Alternatives and detailed information of sepsisPrediction

Google Summer of Code - CBMI@UTHSC

Early Sepsis Prediction using Machine Learning

Introduction
Modules
Code Description
GSoC Experience
Conclusion
Team
License

Introduction

This project aims to provide improved solution to the medical world, where millions of people die due to Sepsis, a fatal disease where the patient has dyregulated response to infection. Since sepsis is time-sensitive, it quickly escalates to multiorgan failures, that greatly increases the risk of death. Here we try to accurately predict the occurence of sepsis, hours before it actaully occurs. This will provide doctors to take contingency actions early, and will decrease mortality rates significantly.

This project is based off the eICU database, managed by physionet. Critically ill patients are admitted to the ICU where they receive complex and time-sensitive care from a wide array of clinical staff. Electronic measuring devices are attached to them that produce data at regular intervals. This data, from multiple hospitals was assimilated into the eICU database.
The vitals from the patients were measured every 5 minutes. Such a frequency is ideal because reduced frequency does not allow us to get a deep insight into the patient's condition, and consequentially, the models are not accurate enough.

In this project, we apply multiple machine learning methods to generate descriptive features that are clinically meaningful and predict the onset of sepsis.

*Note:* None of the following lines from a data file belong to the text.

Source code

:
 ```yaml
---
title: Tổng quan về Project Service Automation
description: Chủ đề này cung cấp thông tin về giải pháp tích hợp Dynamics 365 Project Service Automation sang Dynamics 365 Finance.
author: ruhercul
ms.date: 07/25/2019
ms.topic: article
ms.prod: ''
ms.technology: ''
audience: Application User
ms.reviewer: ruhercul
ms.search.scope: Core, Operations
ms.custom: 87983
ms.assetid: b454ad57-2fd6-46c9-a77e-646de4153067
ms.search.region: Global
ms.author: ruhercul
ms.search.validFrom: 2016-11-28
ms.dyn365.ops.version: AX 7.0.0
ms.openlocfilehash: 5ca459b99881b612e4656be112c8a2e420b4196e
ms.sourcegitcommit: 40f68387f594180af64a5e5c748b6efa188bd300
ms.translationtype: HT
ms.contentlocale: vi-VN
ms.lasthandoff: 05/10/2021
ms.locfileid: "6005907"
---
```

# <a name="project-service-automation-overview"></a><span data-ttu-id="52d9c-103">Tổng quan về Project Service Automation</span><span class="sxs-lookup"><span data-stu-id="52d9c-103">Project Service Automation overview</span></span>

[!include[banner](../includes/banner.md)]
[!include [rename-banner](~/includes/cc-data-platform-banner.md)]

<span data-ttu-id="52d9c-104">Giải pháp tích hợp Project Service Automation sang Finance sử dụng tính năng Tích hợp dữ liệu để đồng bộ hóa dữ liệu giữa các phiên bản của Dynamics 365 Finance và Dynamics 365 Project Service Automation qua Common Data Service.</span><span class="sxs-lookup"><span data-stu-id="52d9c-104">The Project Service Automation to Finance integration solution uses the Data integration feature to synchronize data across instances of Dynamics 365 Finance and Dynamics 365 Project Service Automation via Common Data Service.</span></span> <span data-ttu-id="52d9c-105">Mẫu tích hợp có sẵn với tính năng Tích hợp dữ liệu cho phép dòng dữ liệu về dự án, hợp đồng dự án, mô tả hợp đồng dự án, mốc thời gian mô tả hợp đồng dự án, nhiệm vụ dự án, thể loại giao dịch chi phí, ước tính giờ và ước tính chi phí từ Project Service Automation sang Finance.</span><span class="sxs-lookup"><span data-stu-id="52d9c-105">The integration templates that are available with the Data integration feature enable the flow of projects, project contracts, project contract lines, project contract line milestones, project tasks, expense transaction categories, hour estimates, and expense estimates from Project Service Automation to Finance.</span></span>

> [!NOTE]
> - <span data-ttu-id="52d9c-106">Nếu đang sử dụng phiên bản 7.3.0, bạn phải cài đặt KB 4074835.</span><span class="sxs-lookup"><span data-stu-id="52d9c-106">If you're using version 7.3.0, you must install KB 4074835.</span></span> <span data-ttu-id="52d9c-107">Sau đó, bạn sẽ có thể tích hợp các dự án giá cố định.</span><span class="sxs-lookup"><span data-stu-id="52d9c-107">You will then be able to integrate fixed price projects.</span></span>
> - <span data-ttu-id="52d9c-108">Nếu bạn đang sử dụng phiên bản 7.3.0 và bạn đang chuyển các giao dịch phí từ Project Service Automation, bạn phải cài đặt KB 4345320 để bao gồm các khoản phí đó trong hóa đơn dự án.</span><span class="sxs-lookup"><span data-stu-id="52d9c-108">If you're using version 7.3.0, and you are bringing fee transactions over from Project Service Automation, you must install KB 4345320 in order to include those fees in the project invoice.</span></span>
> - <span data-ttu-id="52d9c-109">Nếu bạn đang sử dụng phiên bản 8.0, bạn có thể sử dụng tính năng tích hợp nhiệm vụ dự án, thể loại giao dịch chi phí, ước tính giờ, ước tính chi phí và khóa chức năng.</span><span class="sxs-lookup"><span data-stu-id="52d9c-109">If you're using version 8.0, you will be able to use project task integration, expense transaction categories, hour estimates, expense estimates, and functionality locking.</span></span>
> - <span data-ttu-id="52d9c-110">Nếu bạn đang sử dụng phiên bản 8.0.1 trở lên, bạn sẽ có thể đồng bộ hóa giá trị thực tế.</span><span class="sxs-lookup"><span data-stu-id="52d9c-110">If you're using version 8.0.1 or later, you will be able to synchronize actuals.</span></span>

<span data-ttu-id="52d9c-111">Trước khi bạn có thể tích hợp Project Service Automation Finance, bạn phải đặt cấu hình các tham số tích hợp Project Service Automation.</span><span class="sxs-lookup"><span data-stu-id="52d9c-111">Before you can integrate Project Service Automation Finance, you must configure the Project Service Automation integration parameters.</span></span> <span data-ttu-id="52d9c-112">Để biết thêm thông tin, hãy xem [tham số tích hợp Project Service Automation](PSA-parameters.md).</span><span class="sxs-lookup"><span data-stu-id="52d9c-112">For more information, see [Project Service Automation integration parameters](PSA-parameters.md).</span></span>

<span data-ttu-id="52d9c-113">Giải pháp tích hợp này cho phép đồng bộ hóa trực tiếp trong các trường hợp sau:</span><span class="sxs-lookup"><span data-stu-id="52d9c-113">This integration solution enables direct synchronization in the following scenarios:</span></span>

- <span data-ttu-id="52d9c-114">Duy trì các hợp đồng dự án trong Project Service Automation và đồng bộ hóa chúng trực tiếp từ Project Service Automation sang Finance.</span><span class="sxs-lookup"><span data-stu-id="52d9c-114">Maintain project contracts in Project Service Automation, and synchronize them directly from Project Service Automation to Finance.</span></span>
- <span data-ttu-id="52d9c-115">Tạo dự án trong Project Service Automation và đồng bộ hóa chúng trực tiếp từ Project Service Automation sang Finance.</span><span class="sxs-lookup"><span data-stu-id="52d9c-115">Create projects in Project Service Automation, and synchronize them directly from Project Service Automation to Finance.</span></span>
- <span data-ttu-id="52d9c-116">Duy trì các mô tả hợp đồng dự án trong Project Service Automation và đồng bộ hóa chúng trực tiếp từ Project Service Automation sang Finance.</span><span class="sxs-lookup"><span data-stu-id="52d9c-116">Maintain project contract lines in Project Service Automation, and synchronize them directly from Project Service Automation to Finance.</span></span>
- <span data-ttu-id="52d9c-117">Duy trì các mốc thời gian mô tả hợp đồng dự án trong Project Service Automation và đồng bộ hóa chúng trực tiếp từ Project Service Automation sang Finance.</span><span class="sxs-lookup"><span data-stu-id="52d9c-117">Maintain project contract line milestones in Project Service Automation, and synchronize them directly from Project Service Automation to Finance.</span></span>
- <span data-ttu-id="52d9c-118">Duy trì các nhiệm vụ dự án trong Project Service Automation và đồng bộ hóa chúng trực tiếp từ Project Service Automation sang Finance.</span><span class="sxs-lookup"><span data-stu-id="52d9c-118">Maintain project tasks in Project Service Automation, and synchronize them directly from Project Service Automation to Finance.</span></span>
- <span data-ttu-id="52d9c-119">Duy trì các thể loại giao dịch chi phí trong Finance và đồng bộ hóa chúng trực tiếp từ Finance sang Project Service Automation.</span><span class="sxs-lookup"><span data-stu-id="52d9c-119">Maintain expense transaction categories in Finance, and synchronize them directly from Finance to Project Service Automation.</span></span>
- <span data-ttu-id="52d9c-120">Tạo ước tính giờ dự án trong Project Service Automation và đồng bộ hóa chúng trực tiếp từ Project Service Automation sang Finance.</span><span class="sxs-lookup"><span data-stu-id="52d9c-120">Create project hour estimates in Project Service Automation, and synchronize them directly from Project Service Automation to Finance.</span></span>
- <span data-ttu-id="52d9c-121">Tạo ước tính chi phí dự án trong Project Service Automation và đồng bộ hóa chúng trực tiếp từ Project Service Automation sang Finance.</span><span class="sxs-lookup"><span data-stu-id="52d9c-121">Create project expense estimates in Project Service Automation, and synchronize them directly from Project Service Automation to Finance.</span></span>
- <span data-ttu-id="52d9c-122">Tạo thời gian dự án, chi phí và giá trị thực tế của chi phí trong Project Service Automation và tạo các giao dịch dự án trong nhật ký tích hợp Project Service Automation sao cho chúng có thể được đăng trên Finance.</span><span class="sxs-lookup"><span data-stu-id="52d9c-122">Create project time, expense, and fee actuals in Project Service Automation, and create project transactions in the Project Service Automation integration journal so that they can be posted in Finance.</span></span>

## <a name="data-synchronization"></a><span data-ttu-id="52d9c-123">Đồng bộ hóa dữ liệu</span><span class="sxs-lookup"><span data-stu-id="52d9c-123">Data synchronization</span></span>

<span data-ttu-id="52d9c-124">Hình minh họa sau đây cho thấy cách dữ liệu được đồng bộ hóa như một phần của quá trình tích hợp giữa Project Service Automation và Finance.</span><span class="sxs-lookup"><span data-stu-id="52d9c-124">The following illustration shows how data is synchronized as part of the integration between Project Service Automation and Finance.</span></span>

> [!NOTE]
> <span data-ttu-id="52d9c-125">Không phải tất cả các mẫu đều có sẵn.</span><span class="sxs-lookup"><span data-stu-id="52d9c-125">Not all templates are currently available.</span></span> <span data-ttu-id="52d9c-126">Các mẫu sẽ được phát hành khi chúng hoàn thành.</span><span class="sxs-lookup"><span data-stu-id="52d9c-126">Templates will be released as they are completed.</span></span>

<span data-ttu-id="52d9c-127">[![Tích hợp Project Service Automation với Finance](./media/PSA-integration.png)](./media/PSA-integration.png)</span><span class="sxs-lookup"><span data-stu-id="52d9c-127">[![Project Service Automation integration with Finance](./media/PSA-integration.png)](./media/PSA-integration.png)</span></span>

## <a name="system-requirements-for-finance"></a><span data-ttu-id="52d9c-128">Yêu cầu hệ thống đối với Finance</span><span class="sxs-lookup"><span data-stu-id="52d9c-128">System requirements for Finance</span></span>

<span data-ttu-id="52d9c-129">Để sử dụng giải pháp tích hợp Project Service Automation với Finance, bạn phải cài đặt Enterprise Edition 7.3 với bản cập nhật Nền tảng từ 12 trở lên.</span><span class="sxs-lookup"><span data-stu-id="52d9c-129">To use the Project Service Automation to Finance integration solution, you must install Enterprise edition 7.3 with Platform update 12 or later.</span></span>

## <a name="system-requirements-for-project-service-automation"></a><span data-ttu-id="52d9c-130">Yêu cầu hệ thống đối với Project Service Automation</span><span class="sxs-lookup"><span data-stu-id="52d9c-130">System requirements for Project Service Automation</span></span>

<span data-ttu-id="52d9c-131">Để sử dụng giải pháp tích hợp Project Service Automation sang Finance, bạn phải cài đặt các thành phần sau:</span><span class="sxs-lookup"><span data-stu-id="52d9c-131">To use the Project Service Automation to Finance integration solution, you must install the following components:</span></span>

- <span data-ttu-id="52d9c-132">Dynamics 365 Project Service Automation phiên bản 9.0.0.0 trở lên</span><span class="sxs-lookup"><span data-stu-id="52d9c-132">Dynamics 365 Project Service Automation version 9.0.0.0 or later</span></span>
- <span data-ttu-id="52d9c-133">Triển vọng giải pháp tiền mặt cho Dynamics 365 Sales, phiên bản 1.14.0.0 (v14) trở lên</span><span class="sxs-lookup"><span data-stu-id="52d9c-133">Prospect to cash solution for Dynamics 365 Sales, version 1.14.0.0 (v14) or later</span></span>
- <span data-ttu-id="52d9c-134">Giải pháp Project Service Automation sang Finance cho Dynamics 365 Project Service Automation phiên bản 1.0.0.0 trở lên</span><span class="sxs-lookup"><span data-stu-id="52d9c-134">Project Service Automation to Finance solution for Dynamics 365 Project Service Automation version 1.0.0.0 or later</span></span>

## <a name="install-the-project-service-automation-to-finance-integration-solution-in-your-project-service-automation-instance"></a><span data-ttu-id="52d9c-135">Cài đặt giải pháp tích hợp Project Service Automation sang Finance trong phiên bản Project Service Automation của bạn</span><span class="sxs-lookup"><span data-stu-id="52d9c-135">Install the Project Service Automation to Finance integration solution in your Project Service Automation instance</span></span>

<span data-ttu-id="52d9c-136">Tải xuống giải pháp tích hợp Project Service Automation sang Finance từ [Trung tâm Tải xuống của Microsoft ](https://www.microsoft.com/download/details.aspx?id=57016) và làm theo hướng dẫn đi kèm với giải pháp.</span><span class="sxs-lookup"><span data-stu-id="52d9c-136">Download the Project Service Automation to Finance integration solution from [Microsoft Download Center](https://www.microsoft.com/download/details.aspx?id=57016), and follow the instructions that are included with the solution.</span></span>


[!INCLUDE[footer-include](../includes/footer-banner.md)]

NOTE: For the database features, please go through the documentation of the eICU database here: https://eicu-crd.mit.edu/about/eicu/

Modules

Extracting relevant data

lab.csv was used to extract the lab values.
nurseCharting.csv was used to extract the GCS scores as well as the MAP and ventilator details.
infusionDrug.csv was used to extract all relevant vasopressors like Norepinephrine, Dopamine etc.
vitalPeriodic.csv was were all the vitals for the patients were recorded in a frequency of 5 minutes.
The IV antibiotics data has been collected from the medication.csv table for each registered patient, while the fluid samples data was taken from the microlab.csv
Apart from the essential parameters needed for SOFA score calculation, we have also included a number of different variables to the final training data to check how they influence the model as will be shown in the feature importance curve. Some of them are:
- calcium
- glucose
- lactate
- magnesium
- Phosphate
- potassium

SOFA Calculations

Here is a small code snippet of one of the parts of SOFA calculation:

    labs_withO2.loc[(labs_withO2['total_bilirubin'] <1.2), 'SOFA_Liver'] = 0
    labs_withO2.loc[(labs_withO2['total_bilirubin'] >=1.2) & (labs_withO2['total_bilirubin'] <=1.9), 'SOFA_Liver'] = 1
    labs_withO2.loc[(labs_withO2['total_bilirubin'] >=2) & (labs_withO2['total_bilirubin'] <=5.9), 'SOFA_Liver'] = 2
    labs_withO2.loc[(labs_withO2['total_bilirubin'] >=6) & (labs_withO2['total_bilirubin'] <=11.9), 'SOFA_Liver'] = 3
    labs_withO2.loc[(labs_withO2['total_bilirubin'] >12), 'SOFA_Liver'] = 4

    labs_withO2.loc[(labs_withO2['paO2_FiO2'] >=400), 'SOFA_Respiration'] = 0
    labs_withO2.loc[(labs_withO2['paO2_FiO2'] <400), 'SOFA_Respiration'] = 1
    labs_withO2.loc[(labs_withO2['paO2_FiO2'] <300), 'SOFA_Respiration'] = 2
    labs_withO2.loc[((labs_withO2['paO2_FiO2'] <200) & (labs_withO2['nursingchartvalue'] =='ventilator')), 'SOFA_Respiration'] = 3
    labs_withO2.loc[((labs_withO2['paO2_FiO2'] <100) & (labs_withO2['nursingchartvalue'] =='ventilator')), 'SOFA_Respiration'] = 4

    labs_withO2.loc[((labs_withO2['creatinine'] >=0) & (labs_withO2['creatinine'] <=1.1)), 'SOFA_Renal'] = 0
    labs_withO2.loc[((labs_withO2['creatinine'] >=1.2) & (labs_withO2['creatinine'] <=1.9)), 'SOFA_Renal'] = 1
    labs_withO2.loc[((labs_withO2['creatinine'] >=2) & (labs_withO2['creatinine'] <=3.4)), 'SOFA_Renal'] = 2
    labs_withO2.loc[((labs_withO2['creatinine'] >=3.5) & (labs_withO2['creatinine'] <=4.9)) | (labs_withO2['urinary_creatinine'] <200), 'SOFA_Renal'] = 3
    labs_withO2.loc[(labs_withO2['creatinine'] >5) | (labs_withO2['urinary_creatinine'] <200), 'SOFA_Renal'] = 4

Feature Extraction

Standard Deviation
Kurtosis
Skewness
Mean
Minimum
Maximum
RMS_Difference

Model Development (XGBoost and others)

Five-fold cross-validation model was developed using XGBClassifier. The area under the ROC curve (AUROC) is a function of prediction window. The AUROC for the training set was higher than the testing set. The average testing AUROC at 2 hours prior to the sepsis onset was 0.86. However, the AUROC decreases as we move away from the time of sepsis onset.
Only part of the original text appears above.